- Öffentliche Diskussionsveranstaltung mit BAMF und Land am kommenden Samstag ab 12.30 Uhr in Osnabrück
- Presseerklärung als pdf
Zur beschleunigten Bearbeitung von Asylverfahren richteten Bund und Land vor einem Jahr – wie in anderen Bundesländern auch – ein sogenanntes „Ankunftszentrum“ in Bad Fallingbostel ein. Das auf eine möglichst schnelle und ökonomische Abarbeitung von Asylanträgen ausgerichtete Verfahren in diesen Ankunftszentren hat dazu beigetragen, den Bearbeitungsrückstand beim BAMF zu reduzieren, stößt jedoch auch auf scharfe Kritik, weil geltende Verfahrensstandards nicht eingehalten werden und die Qualität der Bescheide des BAMF zu wünschen übrig lässt.

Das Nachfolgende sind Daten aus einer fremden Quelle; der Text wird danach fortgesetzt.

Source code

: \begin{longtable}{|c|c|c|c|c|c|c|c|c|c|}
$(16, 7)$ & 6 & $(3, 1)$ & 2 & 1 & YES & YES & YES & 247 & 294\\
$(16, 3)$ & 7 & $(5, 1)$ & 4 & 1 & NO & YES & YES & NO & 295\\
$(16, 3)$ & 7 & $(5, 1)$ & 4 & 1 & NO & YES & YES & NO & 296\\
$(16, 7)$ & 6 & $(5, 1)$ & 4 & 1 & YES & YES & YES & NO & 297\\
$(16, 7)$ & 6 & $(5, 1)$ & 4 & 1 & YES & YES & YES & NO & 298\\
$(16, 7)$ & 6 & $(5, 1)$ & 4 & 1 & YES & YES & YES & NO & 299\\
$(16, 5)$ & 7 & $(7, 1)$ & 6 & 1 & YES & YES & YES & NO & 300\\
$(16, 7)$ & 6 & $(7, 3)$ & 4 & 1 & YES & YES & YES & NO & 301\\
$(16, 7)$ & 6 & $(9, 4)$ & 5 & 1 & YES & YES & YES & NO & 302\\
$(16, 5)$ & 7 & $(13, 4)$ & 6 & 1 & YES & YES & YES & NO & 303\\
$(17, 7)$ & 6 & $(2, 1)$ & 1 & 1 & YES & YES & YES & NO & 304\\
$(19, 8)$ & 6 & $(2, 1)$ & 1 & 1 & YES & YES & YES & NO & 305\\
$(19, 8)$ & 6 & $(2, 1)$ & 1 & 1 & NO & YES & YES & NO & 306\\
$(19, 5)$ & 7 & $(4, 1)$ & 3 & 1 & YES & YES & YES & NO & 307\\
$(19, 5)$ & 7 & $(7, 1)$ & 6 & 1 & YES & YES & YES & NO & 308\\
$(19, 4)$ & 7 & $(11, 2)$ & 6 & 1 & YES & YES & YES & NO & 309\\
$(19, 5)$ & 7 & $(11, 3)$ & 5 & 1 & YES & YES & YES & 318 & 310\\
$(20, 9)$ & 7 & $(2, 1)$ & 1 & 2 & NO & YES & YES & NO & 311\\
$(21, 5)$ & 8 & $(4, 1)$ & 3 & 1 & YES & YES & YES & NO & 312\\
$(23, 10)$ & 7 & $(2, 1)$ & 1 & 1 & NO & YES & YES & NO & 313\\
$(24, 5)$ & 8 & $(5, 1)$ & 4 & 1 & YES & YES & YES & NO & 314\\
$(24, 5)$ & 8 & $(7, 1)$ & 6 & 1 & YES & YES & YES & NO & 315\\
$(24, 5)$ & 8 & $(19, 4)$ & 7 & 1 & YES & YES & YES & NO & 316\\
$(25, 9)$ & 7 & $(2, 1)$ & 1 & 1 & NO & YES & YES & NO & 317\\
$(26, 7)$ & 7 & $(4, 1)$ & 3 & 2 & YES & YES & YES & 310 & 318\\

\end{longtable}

Die Einrichtung von zwei Ankunftszentren (ein zweites wird im November in Bramsche den Betrieb aufnehmen) führt zu einer Neuordnung des Erstaufnahmesystems in Niedersachsen. Auch nach fast einem Jahr besteht kein geregeltes Zusammenspiel von Ankunftszentrum und Erstaufnahmeeinrichtungen, das den Qualitätsstandards von Erstaufnahme und Asylverfahren genügt.
Die unterzeichnenden Organisationen und Verbände, die sich in einem gemeinsamen, von der EU geförderten Projektnetzwerk „Aufnahmemanagement und Beratung für Asylsuchende in Niedersachsen (AMBA)“ zusammengeschlossen haben, fordern die Landesregierung und das BAMF auf, die offenkundige Unterschreitung der Mindeststandards im Ankunftszentrum Bad Fallingbostel nicht länger zuzulassen und für alle Asylsuchenden ein faires Asylverfahren zu gewährleisten.

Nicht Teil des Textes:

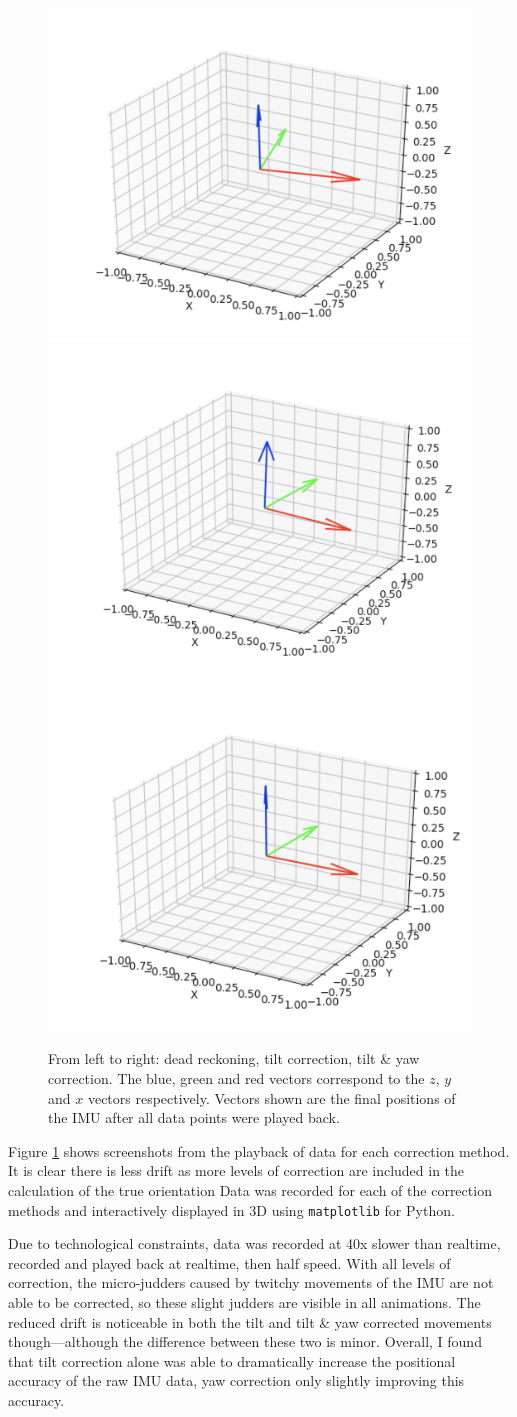 \documentclass[11pt]{article}
\begin{document}
\begin{figure}[htp]

\centering
\includegraphics[width=.32\textwidth]{4gyro_after}\hfill
\includegraphics[width=.32\textwidth]{5acc_after}\hfill
\includegraphics[width=.32\textwidth]{6mag_after}

\caption{From left to right: dead reckoning, tilt correction, tilt \& yaw correction. The blue, green and red vectors correspond to the $z$, $y$ and $x$ vectors respectively. Vectors shown are the final positions of the IMU after all data points were played back.}
\label{fig:3d}

\end{figure}

Figure \ref{fig:3d} shows screenshots from the playback of data for each correction method. It is clear there is less drift as more levels of correction are included in the calculation of the true orientation Data was recorded for each of the correction methods and interactively displayed in 3D using \texttt{matplotlib} for Python. 

Due to technological constraints, data was recorded at 40x slower than realtime, recorded and played back at realtime, then half speed. With all levels of correction, the micro-judders caused by twitchy movements of the IMU are not able to be corrected, so these slight judders are visible in all animations. The reduced drift is noticeable in both the tilt and tilt \& yaw corrected movements though---although the difference between these two is minor. Overall, I found that tilt correction alone was able to dramatically increase the positional accuracy of the raw IMU data, yaw correction only slightly improving this accuracy.
\end{document}
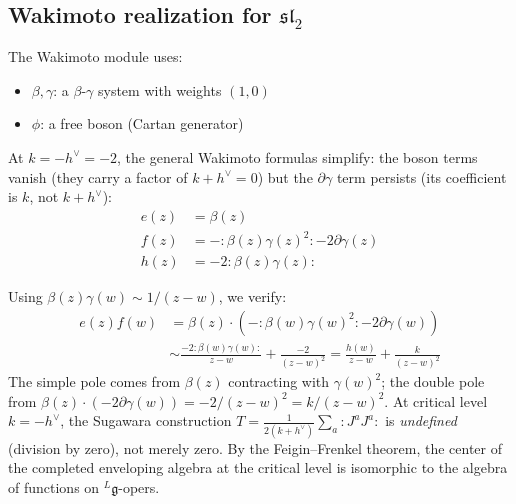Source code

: \subsection{\texorpdfstring{Wakimoto realization for $\mathfrak{sl}_2$}{Wakimoto realization for sl-2}}

\begin{construction}[Wakimoto for $\mathfrak{sl}_2$ at $k=-2$]
The Wakimoto module uses:
\begin{itemize}
\item $\beta, \gamma$: a $\beta$-$\gamma$ system with weights $(1,0)$
\item $\phi$: a free boson (Cartan generator)
\end{itemize}

At $k = -h^\vee = -2$, the general Wakimoto formulas simplify:
the boson terms vanish (they carry a factor of $k + h^\vee = 0$) but the $\partial\gamma$ term
persists (its coefficient is $k$, not $k + h^\vee$):
\begin{align}
e(z) &= \beta(z) \\
f(z) &= -{:}\beta(z)\gamma(z)^2{:} - 2\partial\gamma(z) \\
h(z) &= -2{:}\beta(z)\gamma(z){:}
\end{align}
\end{construction}

\begin{verification}
Using $\beta(z)\gamma(w) \sim 1/(z-w)$, we verify:
\begin{align}
e(z)f(w) &= \beta(z) \cdot (-{:}\beta(w)\gamma(w)^2{:} - 2\partial\gamma(w)) \\
&\sim \frac{-2{:}\beta(w)\gamma(w){:}}{z-w} + \frac{-2}{(z-w)^2}
= \frac{h(w)}{z-w} + \frac{k}{(z-w)^2}
\end{align}
The simple pole comes from $\beta(z)$ contracting with $\gamma(w)^2$; the double pole from $\beta(z)\cdot(-2\partial\gamma(w)) = -2/(z-w)^2 = k/(z-w)^2$.  At critical level $k = -h^\vee$, the Sugawara construction $T = \frac{1}{2(k+h^\vee)}\sum_a {:}J^a J^a{:}$ is \emph{undefined} (division by zero), not merely zero.
By the Feigin--Frenkel theorem, the center of the completed enveloping algebra at the critical level is isomorphic to the algebra of functions on ${}^L\mathfrak{g}$-opers.
\end{verification}

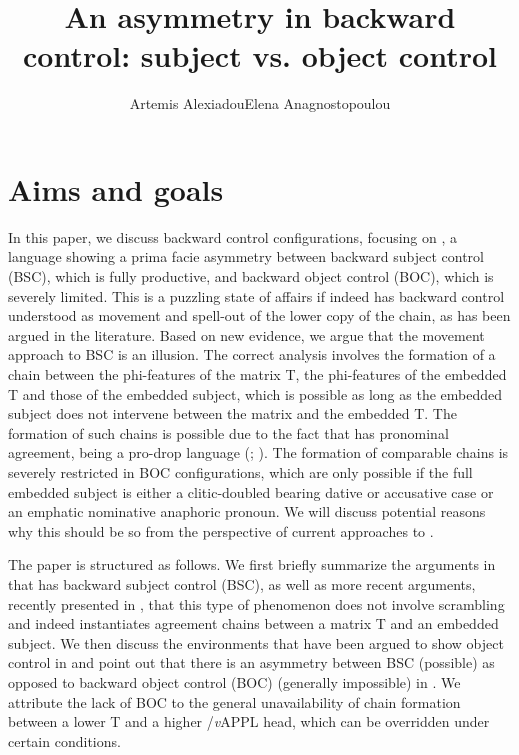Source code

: \documentclass[output=paper]{langsci/langscibook}
\author{Artemis Alexiadou\affiliation{Humboldt-Universität zu Berlin\\Leibniz-Zentrum Allgemeine Sprachwissenschaft, Berlin}\lastand Elena Anagnostopoulou\affiliation{University of Crete}}
\title{An asymmetry in backward control: subject vs. object control}
\begin{document}
\citereset

 

\section{Aims and goals}

In this paper, we discuss backward control configurations, focusing on , a language showing a prima facie asymmetry between backward subject control (BSC), which is fully productive, and backward object control (BOC), which is severely limited. This is a puzzling state of affairs if  indeed has backward control understood as movement and spell-out of the lower copy of the chain, as has been argued in the literature. Based on new evidence, we argue that the movement approach to  BSC is an illusion. The correct analysis involves the formation of a chain between the phi-features of the matrix T, the phi-features of the embedded T and those of the embedded subject, which is possible as long as the embedded subject does not intervene between the matrix and the embedded T. The formation of such chains is possible due to the fact that  has pronominal agreement, being a pro-drop language (\citealt{Alexiadou1998}; \citealt{Barbosa2009}). The formation of comparable chains is severely restricted in BOC configurations, which are only possible if the full embedded subject is either a clitic-doubled  bearing dative or accusative case or an emphatic nominative anaphoric pronoun. We will discuss potential reasons why this should be so from the perspective of current approaches to .

The paper is structured as follows. We first briefly summarize the arguments in \citet{Alexiadou2010} that  has backward subject control (BSC), as well as more recent arguments, recently presented in \citet{Tsakali2017}, that this type of phenomenon does not involve scrambling and indeed instantiates agreement chains between a matrix T and an embedded subject. We then discuss the environments that have been argued to show object control in  and point out that there is an asymmetry between BSC (possible) as opposed to backward object control (BOC) (generally impossible) in . We attribute the lack of BOC to the general unavailability of chain formation between a lower T and a higher \slash \textit{v}APPL head, which can be overridden under certain conditions.
\end{document}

Der Zeitraum der Erstaufnahme dient nicht nur der Registrierung und Anhörung der Asylsuchenden, sondern auch ihrer Erstorientierung und Beratung. Die Identifizierung besonders schutzbedürftiger Personen sowie die Einleitung erster Hilfsmaßnahmen sind entsprechend europäischem Recht vor Beginn des Asylverfahrens zu gewährleisten.

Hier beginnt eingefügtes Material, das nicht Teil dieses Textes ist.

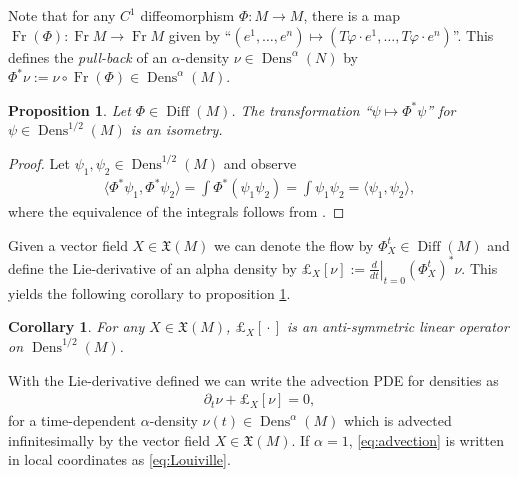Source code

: \documentclass[letterpaper, 10 pt, conference]{ieeeconf}
\newtheorem{prop}[thm]{Proposition}
\newtheorem{cor}[thm]{Corollary}
\DeclareMathOperator{\Diff}{Diff}
\DeclareMathOperator{\Fr}{Fr}
\DeclareMathOperator{\Dens}{Dens}
\begin{document}
  Note that for any $C^1$ diffeomorphism $\Phi:M \to M$,
  there is a map $\Fr(\Phi) : \Fr M \to \Fr M$
  given by 
  ``$(e^1,\dots,e^n) \mapsto (T\varphi \cdot e^1, \dots, T\varphi \cdot e^n)$''.
  This defines the \emph{pull-back} of an $\alpha$-density
  $\nu \in \Dens^\alpha(N)$
  by $\Phi^* \nu := \nu \circ \Fr(\Phi) \in \Dens^\alpha(M)$.
  \begin{prop} \label{prop:isom}
    Let $\Phi \in \Diff(M)$.
    The transformation ``$\psi \mapsto \Phi^* \psi$'' for
    $\psi \in \Dens^{1/2}(M)$ is an isometry.
  \end{prop}
  \begin{proof}
    Let $\psi_1,\psi_2 \in \Dens^{1/2}(M)$ and observe
    \begin{align*}
      \langle \Phi^* \psi_1, \Phi^* \psi_2 \rangle
      = \int \Phi^*( \psi_1 \psi_2)
      = \int \psi_1 \psi_2
      = \langle \psi_1, \psi_2 \rangle,
    \end{align*}
    where the equivalence of the integrals follows
    from \cite[Proposition 14.32(c)]{Lee2006}.
  \end{proof}
  
  Given a vector field $X \in \mathfrak{X}(M)$
  we can denote the flow by $\Phi^t_X \in \Diff(M)$
  and define the Lie-derivative of an alpha density by
  $
    \pounds_X[ \nu ] := \left. \frac{d}{dt} \right|_{t=0} (\Phi_X^t)^* \nu.
  $
  This yields the following corollary to proposition \ref{prop:isom}.
  \begin{cor}
    For any $X \in \mathfrak{X}(M)$, $\pounds_X[ {}\cdot{} ]$
    is an anti-symmetric linear operator on $\Dens^{1/2}(M)$.
  \end{cor}
  With the Lie-derivative defined we can write the advection
  PDE for densities as
  \begin{align}
    \partial_t \nu + \pounds_X[\nu] = 0 \label{eq:advection},
  \end{align}
  for a time-dependent $\alpha$-density $\nu(t) \in \Dens^\alpha(M)$
  which is advected infinitesimally by the vector field 
  $X \in \mathfrak{X}(M)$.
  If $\alpha = 1$, \eqref{eq:advection} is written in local coordinates
  as \eqref{eq:Louiville}.
\end{document}
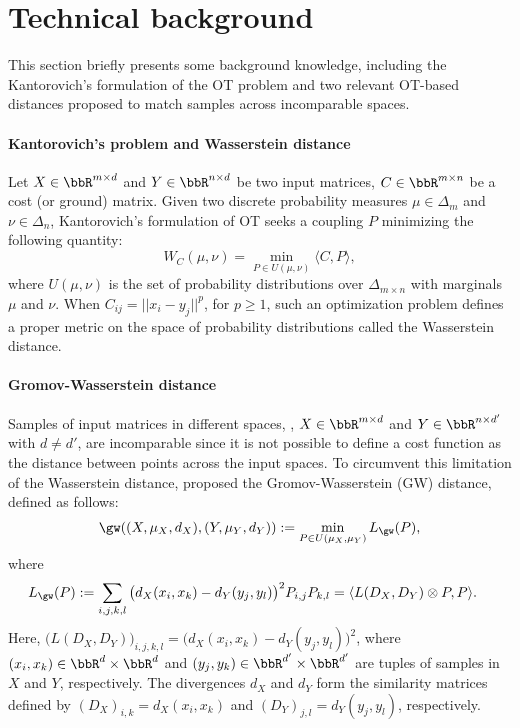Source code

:\section{Technical background}

This section briefly presents some background knowledge,
including the Kantorovich's formulation of the OT problem and two relevant OT-based distances
proposed to match samples across incomparable spaces.

\paragraph{Kantorovich's problem and Wasserstein distance}
Let $X \in \bbR^{m \times d}$ and $Y \in \bbR^{n \times d}$ be two input matrices,
$C \in \bbR^{m \times n}$ be a cost (or ground) matrix.
Given two discrete probability measures $\mu \in \Delta_m$ and $\nu \in \Delta_n$,
Kantorovich's formulation of OT seeks a coupling $P$ minimizing the following quantity:
\begin{equation}
  W_C(\mu,\nu) = \min_{P \in U(\mu, \nu)} \langle C, P \rangle,
  \label{eq:wasserstein}
 \end{equation}
where $U(\mu,\nu)$ is the set of probability distributions over
$\Delta_{m \times n}$ with marginals $\mu$ and $\nu$. When $C_{ij} = ||x_i - y_j||^p$, for $p \geq 1$,
such an optimization problem defines a proper metric on the space of
probability distributions called the Wasserstein distance.

\paragraph{Gromov-Wasserstein distance}
Samples of input matrices in different spaces, \ie, $X \in \bbR^{m \times d}$
and $Y \in \bbR^{n \times d'}$ with $d \neq d'$, are incomparable since
it is not possible to define a cost function as the distance between points across
the input spaces. To circumvent this limitation of the Wasserstein distance, \citep{Memoli11}
proposed the Gromov-Wasserstein (GW) distance, defined as follows:
\begin{align}
    \gw((X, \mu_X, d_X), (Y, \mu_Y, d_Y)) := \min_{P \in U(\mu_X, \mu_Y)} L_{\gw} (P),
\end{align}
where
\begin{align*}
\label{eq:gw_func}
    L_{\gw} (P) &:=
    \sum_{i,j,k,l} \big( d_X(x_i,x_k) - d_Y(y_j,y_l) \big)^2 P_{i,j}P_{k,l}
    = \langle L(D_X, D_Y) \otimes P, P \rangle.
\end{align*}
Here, $\big( L(D_X, D_Y) \big)_{i,j,k,l} = \big( d_X(x_i,x_k) - d_Y(y_j,y_l) \big)^2$,
where $(x_i, x_k) \in \bbR^d \times \bbR^d$ and $(y_j, y_k) \in \bbR^{d'} \times \bbR^{d'}$
are tuples of samples in $X$ and $Y$, respectively. The divergences
$d_X$ and $d_Y$ form the similarity matrices defined by $(D_X)_{i,k} = d_X(x_i,x_k)$ and
$(D_Y)_{j,l} = d_Y(y_j,y_l)$, respectively.

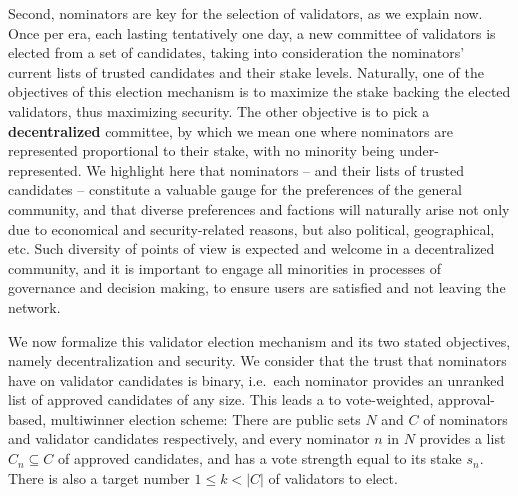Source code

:Second, nominators are key for the selection of validators, as we explain now. Once per era, each lasting tentatively one day, a new committee of validators is elected from a set of candidates, taking into consideration the nominators' current lists of trusted candidates and their stake levels. Naturally, one of the objectives of this election mechanism is to maximize the stake backing the elected validators, thus maximizing security. The other objective is to pick a \textbf{decentralized} committee, by which we mean one where nominators are represented proportional to their stake, with no minority being under-represented. 
We highlight here that nominators -- and their lists of trusted candidates -- constitute a valuable gauge for the preferences of the general community, and that diverse preferences and factions will naturally arise not only due to economical and security-related reasons, but also political, geographical, etc. Such diversity of points of view is expected and welcome in a decentralized community, and it is important to engage all minorities in processes of governance and decision making, to ensure users are satisfied and not leaving the network. 

We now formalize this validator election mechanism and its two stated objectives, namely decentralization and security.
We consider that the trust that nominators have on validator candidates is binary, i.e.~each nominator provides an unranked list of approved candidates of any size. 
This leads a to vote-weighted, approval-based, multiwinner election scheme: 
There are public sets $N$ and $C$ of nominators and validator candidates respectively, and every nominator $n$ in $N$ provides a list $C_n\subseteq C$ of approved candidates, and has a vote strength equal to its stake $s_n$. There is also a target number $1\leq k<|C|$ of validators to elect.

Mit dem Aufbau und der Nutzung des aktiven Truppenübungsgeländes Bad Fallingbostel wurden die Funktionen der Erstaufnahme weitgehend außer Kraft gesetzt. Zentrale Akteure wie ein Sozialdienst des Landes und eine unabhängige Asylverfahrensberatung stehen nicht zur Verfügung. Das beschleunigte Verfahren, welches schon wenige Tage nach Ankunft der Asylsuchenden deren Asylantragstellung und Anhörung vorsieht, lässt für ein „Ankommen“ und eine Orientierung der Geflüchteten auch konzeptionell keinen Platz.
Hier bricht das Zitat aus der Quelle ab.